MOSCOW — Russian leader Vladimir Putin told U.S. President Joe Biden that Moscow would review ideas he laid out to address Russia’s security demands in a phone call on Saturday, but that they still did not tackle Moscow’s key concerns, the Kremlin said.
Biden and Putin spoke by phone amid high tension over a Russian military buildup near Ukraine that has fueled fears of a looming invasion. Russia has repeatedly denied any such plans.
In a briefing with reporters, Kremlin aide Yuri Ushakov described the call as business-like, but said it had taken place against a backdrop of “hysteria” in the West about a looming Russian invasion that he said was absurd.
Ushakov said Biden had asked for the call to take place on Saturday as a result of the rising hysteria.
“Biden predictably mentioned possible tough anti-Russian sanctions in the context of the tense situation around Ukraine, but that was not the focus of his rather lengthy conversation with the Russian leader,” Ushakov said.

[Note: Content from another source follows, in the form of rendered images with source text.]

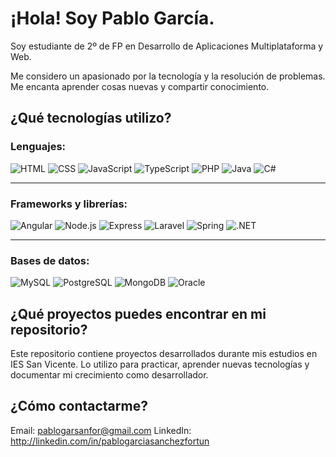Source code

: # ¡Hola! Soy Pablo García.

Soy estudiante de 2º de FP en Desarrollo de Aplicaciones Multiplataforma y Web.

Me considero un apasionado por la tecnología y la resolución de problemas. Me encanta aprender cosas nuevas y compartir conocimiento.

## ¿Qué tecnologías utilizo?

### Lenguajes:
![HTML](https://img.shields.io/badge/-HTML5-E34F26?logo=html5&logoColor=fff)
![CSS](https://img.shields.io/badge/-CSS3-1572B6?logo=css3)
![JavaScript](https://img.shields.io/badge/-JavaScript-F7DF1E?logo=javascript&logoColor=000)
![TypeScript](https://img.shields.io/badge/-TypeScript-3178C6?style=flat&logo=typescript&logoColor=white)
![PHP](https://img.shields.io/badge/-PHP-777BB4?style=flat&logo=php&logoColor=white)
![Java](https://img.shields.io/badge/-Java-007396?style=flat&logo=java&logoColor=white)
![C#](https://img.shields.io/badge/-C%23-239120?style=flat&logo=c-sharp&logoColor=white)

---

### Frameworks y librerías:
![Angular](https://img.shields.io/badge/-Angular-DD0031?style=flat&logo=angular&logoColor=white)
![Node.js](https://img.shields.io/badge/-Node.js-339933?logo=node.js&logoColor=fff)
![Express](https://img.shields.io/badge/-Express-000000?style=flat&logo=express&logoColor=white)
![Laravel](https://img.shields.io/badge/-Laravel-FF2D20?style=flat&logo=laravel&logoColor=white)
![Spring](https://img.shields.io/badge/-Spring-6DB33F?style=flat&logo=spring&logoColor=white)
![.NET](https://img.shields.io/badge/-.NET-512BD4?style=flat&logo=dotnet&logoColor=white)

---

### Bases de datos:
![MySQL](https://img.shields.io/badge/-MySQL-4479A1?style=flat&logo=mysql&logoColor=white)
![PostgreSQL](https://img.shields.io/badge/-PostgreSQL-336791?style=flat&logo=postgresql&logoColor=white)
![MongoDB](https://img.shields.io/badge/-MongoDB-47A248?style=flat&logo=mongodb&logoColor=white)
![Oracle](https://img.shields.io/badge/-Oracle_SQL-F80000?style=flat&logo=oracle&logoColor=white)


## ¿Qué proyectos puedes encontrar en mi repositorio?
Este repositorio contiene proyectos desarrollados durante mis estudios en IES San Vicente.
Lo utilizo para practicar, aprender nuevas tecnologías y documentar mi crecimiento como desarrollador.

## ¿Cómo contactarme?
Email: pablogarsanfor@gmail.com
LinkedIn: http://linkedin.com/in/pablogarciasanchezfortun

<!---
pablogsf/pablogsf is a ✨ special ✨ repository because its `README.md` (this file) appears on your GitHub profile.
You can click the Preview link to take a look at your changes.
--->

He said Biden laid out a number of considerations to address the array of security demands that Russia made of the West late last year, including a veto on Ukraine ever joining NATO.
“I will immediately note that the Russian president reacted in the spirit that the Russian side would carefully analyze the considerations expressed by Biden and would undoubtedly take them into account,”
“But unfortunately, and this was said, these considerations do not touch upon the central, key elements of Russian initiatives,” the Kremlin official said.
Ushakov said Biden’s ideas largely repeated the ideas set out in the U.S. and NATO counter-proposals to Russia’s security demands that were handed over on Jan. 26.
He said Russia had practically finished drawing up its response to those counterproposals and would announce them soon.
Putin told Biden he thought the West was not putting enough pressure on Ukraine to implement the Minsk peace agreements on the conflict in east Ukraine, Ushakov said.